By MARK RIFFEY for the Flathead Beacon
One of the most difficult things to deal with in a business is change. We’ve always done things a certain way. We’re used to this way. Change upsets people, not because they don’t agree with the changes needed, but simply because it IS a change.
If you look at what it will take for your business to double capacity, you could probably get by with doubling the amount of staff and equipment you have now to double what you do.
It won’t be as easy to change by 10 times. If you doubled the size of your sales team, would your sales double? What if the new salespeople were better than the team you have now? Not to say that your existing team is ineffective, but that the new members of the team have a better network, handle leads more effectively and close more business.
What if they could sell 10 times what your current team sells? What would have to change in your business to deliver what the new team sold?

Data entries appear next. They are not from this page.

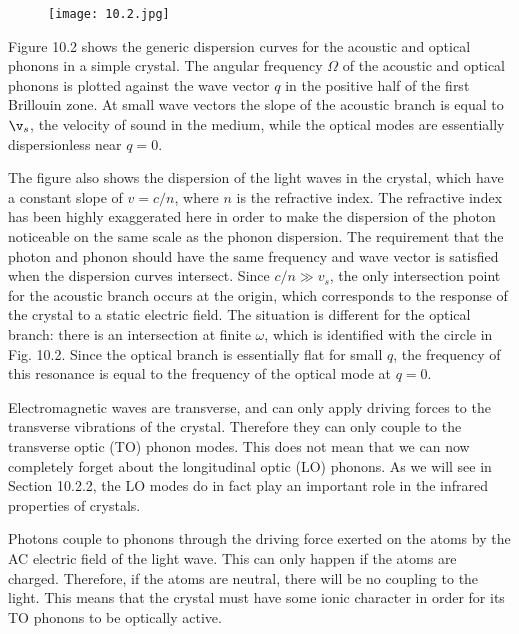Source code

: \documentclass[12pt]{book}
\begin{document}
{\begin{figure}
  \centering
  \texttt{[image: 10.2.jpg]}\label{fig:10.2}\\
\end{figure}

Figure 10.2 shows the generic dispersion curves for the acoustic and optical phonons in a simple crystal. The angular frequency $\Omega$ of the acoustic and optical phonons is plotted against the wave vector $q$ in the positive half of the first Brillouin zone. At small wave vectors the slope of the acoustic branch is equal to $\v_s$, the velocity of sound in the medium, while the optical modes are essentially dispersionless near $q = 0$.

The figure also shows the dispersion of the light waves in the crystal, which have a constant slope of $v = c / n$, where $n$ is the refractive index. The refractive index has been highly exaggerated here in order to make the dispersion of the photon noticeable on the same scale as the phonon dispersion. The requirement that the photon and phonon should have the same frequency and wave vector is satisfied when the dispersion curves intersect. Since $c/n\gg v_s$, the only intersection point for the acoustic branch occurs at the origin, which corresponds to the response of the crystal to a static electric field. The situation is different for the optical branch: there is an intersection at finite $\omega$, which is identified with the circle in Fig. 10.2. Since the optical branch is essentially flat for small $q$, the frequency of this resonance is equal to the frequency of the optical mode at $q = 0$.

Electromagnetic waves are transverse, and can only apply driving forces to the transverse vibrations of the crystal. Therefore they can only couple to the transverse optic (TO) phonon modes. This does not mean that we can now completely forget about the longitudinal optic (LO) phonons. As we will see in Section 10.2.2, the LO modes do in fact play an important role in the infrared properties of crystals.

Photons couple to phonons through the driving force exerted on the atoms by the AC electric field of the light wave. This can only happen if the atoms are charged. Therefore, if the atoms are neutral, there will be no coupling to the light. This means that the crystal must have some ionic character in order for its TO phonons to be optically active.

}
\end{document}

More than likely, creating the ability to produce 10 times what you currently produce – without a loss of quality – would require structural changes to production. You can probably identify some of these changes today, but there may be changes required that are not even on your radar.

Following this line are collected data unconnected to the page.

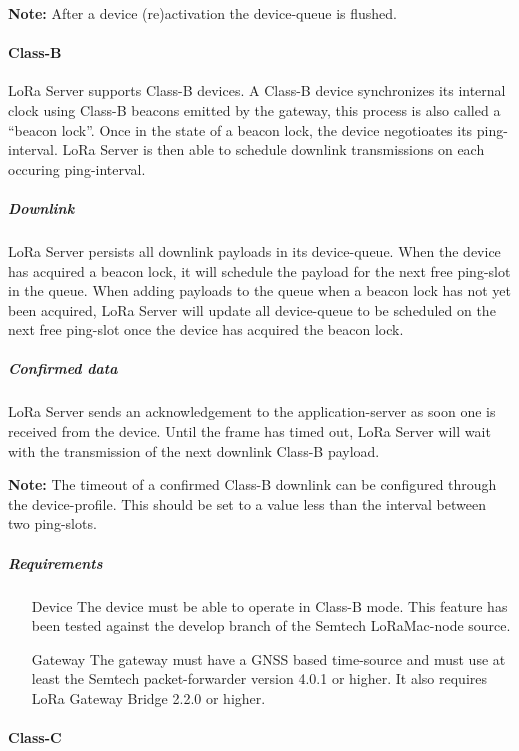 \textbf{Note:}
	After a device (re)activation the device-queue is flushed.




\paragraph{Class-B}
LoRa Server supports Class-B devices.
A Class-B device synchronizes its internal clock using Class-B beacons emitted by the gateway,
	this process is also called a “beacon lock”.
Once in the state of a beacon lock,
	the device negotioates its ping-interval.
LoRa Server is then able to schedule downlink transmissions on each occuring ping-interval.

\subparagraph{Downlink}
LoRa Server persists all downlink payloads in its device-queue.
When the device has acquired a beacon lock,
	it will schedule the payload for the next free ping-slot in the queue.
When adding payloads to the queue when a beacon lock has not yet been acquired,
	LoRa Server will update all device-queue to be scheduled on the next free ping-slot once the device has acquired the beacon lock.

\subparagraph{Confirmed data}
LoRa Server sends an acknowledgement to the application-server as soon one is received from the device.
Until the frame has timed out,
	LoRa Server will wait with the transmission of the next downlink Class-B payload.

\textbf{Note:} The timeout of a confirmed Class-B downlink can be configured through the device-profile.
This should be set to a value less than the interval between two ping-slots.

\subparagraph{Requirements}

\begin{itemize}
	\item[Device]
	The device must be able to operate in Class-B mode.
This feature has been tested against the develop branch of the Semtech LoRaMac-node source.
	\item[Gateway]
	The gateway must have a GNSS based time-source and must use at least the Semtech packet-forwarder version 4.0.1 or higher.
It also requires LoRa Gateway Bridge 2.2.0 or higher.

\end{itemize}


\paragraph{Class-C}


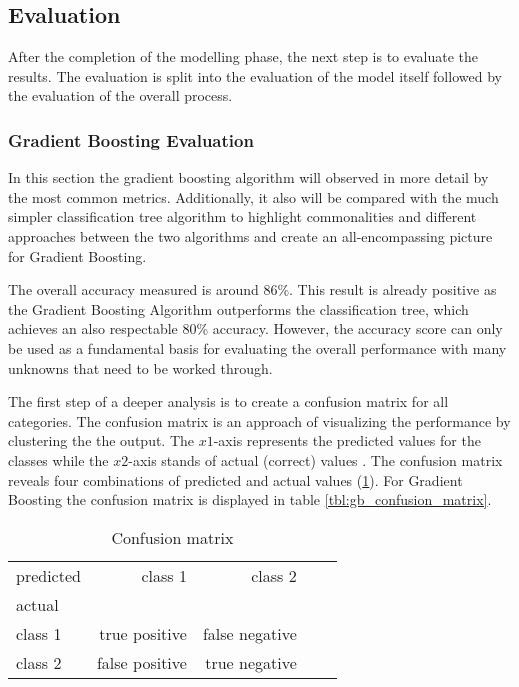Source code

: \subsection{Evaluation}

After the completion of the modelling phase, the next step is to evaluate the results. The evaluation is split into 
the evaluation of the model itself followed by the evaluation of the overall process. 

\subsubsection{Gradient Boosting Evaluation}

In this section the gradient boosting algorithm will observed in more detail by the most common metrics. Additionally, it also
will be compared with the much simpler classification tree algorithm to highlight commonalities and different approaches between 
the two algorithms and create an all-encompassing picture for Gradient Boosting. 

The overall accuracy measured is around \(86\)\%. This result is already positive as the Gradient Boosting Algorithm outperforms 
the classification tree, which achieves an also respectable \(80\)\% accuracy. However, the accuracy score can only be used as a
fundamental basis for evaluating the overall performance with many unknowns that need to be worked through.

The first step of a deeper analysis is to create a confusion matrix for all categories. The confusion matrix is an approach of 
visualizing the performance by clustering the the output. The \(x1\)-axis represents the predicted values for the classes 
while the \(x2\)-axis stands of actual (correct) values \cite[p.235]{Davis_2006}. The confusion matrix reveals four combinations of predicted 
and actual values (\ref{tbl:evaluation_confusion_matrix}). For Gradient Boosting the confusion matrix is displayed in table \ref{tbl:gb_confusion_matrix}.

\begin{table}[H]
  \centering
  \begin{tabular}{lrrrr}
    \toprule
    predicted & class 1         &  class 2          \\
    actual    &                 &                   \\
    \midrule
    class 1   &  true positive  &  false negative   \\
    class 2   &  false positive &  true negative    \\
    \bottomrule
    \end{tabular}
  \caption{Confusion matrix}%
  \label{tbl:evaluation_confusion_matrix}%
\end{table}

Someone who manages production today in a business 10 or 20 times the size of yours would likely come to the table with ideas and strategies that you and your team have not considered. This doesn’t mean that you and your team are unskilled, but the things that run a business 10-20 times the size of yours are not the same as those you use.
To grow to 10-20 times your size, you have to start operating like the business is already that size. These changes are difficult to make overnight, but they must come. In many cases, the change that is the most difficult to make is the change that will face the most resistance and that is the hardest to make from the perspective of your existing team.

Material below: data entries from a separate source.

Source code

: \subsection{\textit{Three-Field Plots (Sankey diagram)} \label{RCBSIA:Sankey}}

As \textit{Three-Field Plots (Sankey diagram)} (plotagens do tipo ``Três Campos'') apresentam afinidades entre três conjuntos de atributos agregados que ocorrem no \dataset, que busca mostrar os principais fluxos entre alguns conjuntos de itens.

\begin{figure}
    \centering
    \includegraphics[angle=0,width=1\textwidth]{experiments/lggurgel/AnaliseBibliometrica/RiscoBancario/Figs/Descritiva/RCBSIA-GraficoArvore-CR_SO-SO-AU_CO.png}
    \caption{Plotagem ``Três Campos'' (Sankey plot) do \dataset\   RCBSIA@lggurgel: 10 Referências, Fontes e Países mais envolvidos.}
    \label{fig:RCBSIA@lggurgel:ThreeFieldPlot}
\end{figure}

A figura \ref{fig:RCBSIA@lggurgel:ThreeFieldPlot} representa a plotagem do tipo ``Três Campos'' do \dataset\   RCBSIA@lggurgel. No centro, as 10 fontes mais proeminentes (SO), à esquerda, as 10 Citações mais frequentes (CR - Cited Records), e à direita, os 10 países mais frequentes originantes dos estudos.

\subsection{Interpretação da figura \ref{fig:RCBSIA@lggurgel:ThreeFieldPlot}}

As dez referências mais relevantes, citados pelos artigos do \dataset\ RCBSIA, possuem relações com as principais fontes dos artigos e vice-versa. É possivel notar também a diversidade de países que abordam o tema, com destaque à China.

That’s when you start talking about changing the one thing that can’t change. In many cases, the “It can’t change” paradigm is only perceived that way because the thing that simply can’t change is viewed through the lens of the past, rather than from the perspective of where the business is going.
If you seek to grow your business by a substantial scale, take home more money, reward your team with better pay, and offer them the chance to take the career steps they want to take without leaving for another company – you must identify the changes you need from the perspective of where you want to be.
Look at the team members who have told you they want to grow, do better work, learn new things and make themselves more valuable to the company… in many cases, if you don’t grow your company, they will have to leave for a bigger firm to pursue those opportunities. They will have to find a company that has already tackled and overcome the resistance, investment and effort to make the changes that might scare you (or them) the most.
Years ago, I was at Electronic Data Systems (EDS) when General Motors bought them. In what seemed like days, EDS went from 15,000 employees to 45,000. To take on the challenges GM placed in front of it, while keeping and growing the existing facilities management business, EDS had to completely change how they recruited, trained, deployed and managed.
You might not be going from 15,000 to 45,000, but the change to go from $500K a year in sales to $5MM is just as substantial. Like EDS, you will have to change how you do many things, and find a way to do so without negatively impacting the quality and pace of delivery.
To do this, you will have to consider things that previously didn’t make sense. Things that might make people wonder about their future with you. It’s your job to make sure that they understand how they fit into this change and how it benefits them as well as the company.
Ultimately, you must change as well, and that’s the hardest change of all.